Варлаам Копринарка, по прозвищу Тарильом, шел к себе домой. Ему было ровно сорок девять лет и два месяца; лицо он имел длинное, худое и постное, как у святого Ивана Копривара; он носил красный фес цилиндрической формы и широкие шаровары, которые очень к нему шли. Это был человек скромный, благонравный, женатый и жил выделкой шнуров, о чем свидетельствовали обе руки его, вечно вымазанные самой лучшей индийской синькой.

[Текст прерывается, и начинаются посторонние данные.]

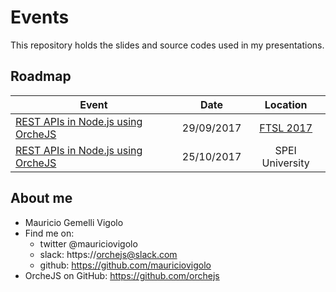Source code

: # Events

This repository holds the slides and source codes used in my presentations.

## Roadmap

|Event|Date|Location|
|-----|:----:|:--------:|
|[REST APIs in Node.js using OrcheJS](./rest-apis-using-orchejs)|29/09/2017|[FTSL 2017](http://ftsl.org.br/)|
|[REST APIs in Node.js using OrcheJS](./rest-apis-using-orchejs)|25/10/2017|SPEI University|

## About me

- Mauricio Gemelli Vigolo
- Find me on:
  - twitter @mauriciovigolo
  - slack: https://orchejs@slack.com
  - github: https://github.com/mauriciovigolo
- OrcheJS on GitHub: https://github.com/orchejs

Варлаам Копринарка чуждался всякого разврата: он говел по средам и пятницам, носил пестрые чулки, которые вязала ему жена, рано ложился спать и рано вставал, почему Иван Бухал, великий насмешник, говорил, что Варлаам ужинает с нищими, ложится спать с курами и встает с петухами. Он не пил вина, не курил, был человек передовой, регулярно ходил в церковь, очень редко в кофейню и никогда не ходил в суд, если не считать его тяжбы из-за водосточной трубы с соседом Иваном Селямсызом — они уже много лет таскали друг друга по кадиям. Но что это была за ссора, святой архидьякон Стефан! Даже жены их, Варлаамица и Селямсызка, страшно друг с другом враждовали, и взаимная ненависть их доходила до того, что Варлаамица не называла Селямсызку иначе, как «салотухлое» по причине желтых пятен на ее заплывшем жиром лице, а Селямсызка звала Варлаамицу «клопихой», имея в виду ее малый рост и великую кровожадность. За два месяца до описываемых событий Варлаамица, сойдясь с Селямсызкой на площади у колодца, отведала ее скалку на своей спине, чуть повыше локтя. С тех пор Селямсызка стала чаще отводить воду ручья, либо, увидав в щелку, что Варлаамица моет руки в ручье, тотчас выльет в него помои из корыта, оставшиеся после стирки детского белья… А Варлаамица чуть не лопалась от злости.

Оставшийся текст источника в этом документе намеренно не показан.